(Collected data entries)
——

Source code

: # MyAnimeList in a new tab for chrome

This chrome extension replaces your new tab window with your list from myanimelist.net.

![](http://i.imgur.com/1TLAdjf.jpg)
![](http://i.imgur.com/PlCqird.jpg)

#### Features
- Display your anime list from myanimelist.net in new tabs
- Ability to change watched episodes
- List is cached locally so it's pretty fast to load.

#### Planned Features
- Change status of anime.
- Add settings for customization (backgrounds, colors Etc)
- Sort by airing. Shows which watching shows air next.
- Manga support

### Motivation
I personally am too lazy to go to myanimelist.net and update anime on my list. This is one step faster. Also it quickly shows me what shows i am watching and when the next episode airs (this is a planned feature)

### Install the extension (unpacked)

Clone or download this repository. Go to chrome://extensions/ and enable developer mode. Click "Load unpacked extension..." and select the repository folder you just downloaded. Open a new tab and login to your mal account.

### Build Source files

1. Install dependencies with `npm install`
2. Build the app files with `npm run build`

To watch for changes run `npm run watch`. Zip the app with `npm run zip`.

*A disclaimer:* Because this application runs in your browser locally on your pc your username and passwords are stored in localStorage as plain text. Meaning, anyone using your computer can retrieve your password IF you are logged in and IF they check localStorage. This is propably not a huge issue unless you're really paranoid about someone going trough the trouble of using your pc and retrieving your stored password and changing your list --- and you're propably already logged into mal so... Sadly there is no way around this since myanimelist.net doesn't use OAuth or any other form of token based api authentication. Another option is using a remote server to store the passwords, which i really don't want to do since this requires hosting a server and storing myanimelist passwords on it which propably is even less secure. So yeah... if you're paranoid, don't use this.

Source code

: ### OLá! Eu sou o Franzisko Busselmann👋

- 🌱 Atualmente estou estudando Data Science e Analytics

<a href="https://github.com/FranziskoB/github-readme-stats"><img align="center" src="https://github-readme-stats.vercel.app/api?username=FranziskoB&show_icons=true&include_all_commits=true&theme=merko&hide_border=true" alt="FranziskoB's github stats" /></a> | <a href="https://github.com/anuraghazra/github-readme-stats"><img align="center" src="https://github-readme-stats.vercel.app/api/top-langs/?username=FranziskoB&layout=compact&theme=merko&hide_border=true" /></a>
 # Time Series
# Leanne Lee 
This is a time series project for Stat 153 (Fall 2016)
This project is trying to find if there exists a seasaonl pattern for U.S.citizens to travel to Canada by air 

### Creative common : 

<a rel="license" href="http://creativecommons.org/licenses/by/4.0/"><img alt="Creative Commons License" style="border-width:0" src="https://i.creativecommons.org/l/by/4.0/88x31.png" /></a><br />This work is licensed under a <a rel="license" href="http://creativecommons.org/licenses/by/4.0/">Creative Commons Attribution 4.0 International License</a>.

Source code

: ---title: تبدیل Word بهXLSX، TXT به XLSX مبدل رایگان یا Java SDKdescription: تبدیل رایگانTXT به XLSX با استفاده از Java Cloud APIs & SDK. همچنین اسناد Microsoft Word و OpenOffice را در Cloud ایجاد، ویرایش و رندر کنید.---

——

• [Task]:
Nothing is to be left out; reproduce each record exactly.

• [Exercise output]:
Source code

: # MyAnimeList in a new tab for chrome

This chrome extension replaces your new tab window with your list from myanimelist.net.

![](http://i.imgur.com/1TLAdjf.jpg)
![](http://i.imgur.com/PlCqird.jpg)

#### Features
- Display your anime list from myanimelist.net in new tabs
- Ability to change watched episodes
- List is cached locally so it's pretty fast to load.

#### Planned Features
- Change status of anime.
- Add settings for customization (backgrounds, colors Etc)
- Sort by airing. Shows which watching shows air next.
- Manga support

### Motivation
I personally am too lazy to go to myanimelist.net and update anime on my list. This is one step faster. Also it quickly shows me what shows i am watching and when the next episode airs (this is a planned feature)

### Install the extension (unpacked)

Clone or download this repository. Go to chrome://extensions/ and enable developer mode. Click "Load unpacked extension..." and select the repository folder you just downloaded. Open a new tab and login to your mal account.

### Build Source files

1. Install dependencies with `npm install`
2. Build the app files with `npm run build`

To watch for changes run `npm run watch`. Zip the app with `npm run zip`.

*A disclaimer:* Because this application runs in your browser locally on your pc your username and passwords are stored in localStorage as plain text. Meaning, anyone using your computer can retrieve your password IF you are logged in and IF they check localStorage. This is propably not a huge issue unless you're really paranoid about someone going trough the trouble of using your pc and retrieving your stored password and changing your list --- and you're propably already logged into mal so... Sadly there is no way around this since myanimelist.net doesn't use OAuth or any other form of token based api authentication. Another option is using a remote server to store the passwords, which i really don't want to do since this requires hosting a server and storing myanimelist passwords on it which propably is even less secure. So yeah... if you're paranoid, don't use this.

Source code

: ### OLá! Eu sou o Franzisko Busselmann👋

- 🌱 Atualmente estou estudando Data Science e Analytics

<a href="https://github.com/FranziskoB/github-readme-stats"><img align="center" src="https://github-readme-stats.vercel.app/api?username=FranziskoB&show_icons=true&include_all_commits=true&theme=merko&hide_border=true" alt="FranziskoB's github stats" /></a> | <a href="https://github.com/anuraghazra/github-readme-stats"><img align="center" src="https://github-readme-stats.vercel.app/api/top-langs/?username=FranziskoB&layout=compact&theme=merko&hide_border=true" /></a>
 # Time Series
# Leanne Lee 
This is a time series project for Stat 153 (Fall 2016)
This project is trying to find if there exists a seasaonl pattern for U.S.citizens to travel to Canada by air 

### Creative common : 

<a rel="license" href="http://creativecommons.org/licenses/by/4.0/"><img alt="Creative Commons License" style="border-width:0" src="https://i.creativecommons.org/l/by/4.0/88x31.png" /></a><br />This work is licensed under a <a rel="license" href="http://creativecommons.org/licenses/by/4.0/">Creative Commons Attribution 4.0 International License</a>.

Source code

: ---title: تبدیل Word بهXLSX، TXT به XLSX مبدل رایگان یا Java SDKdescription: تبدیل رایگانTXT به XLSX با استفاده از Java Cloud APIs & SDK. همچنین اسناد Microsoft Word و OpenOffice را در Cloud ایجاد، ویرایش و رندر کنید.---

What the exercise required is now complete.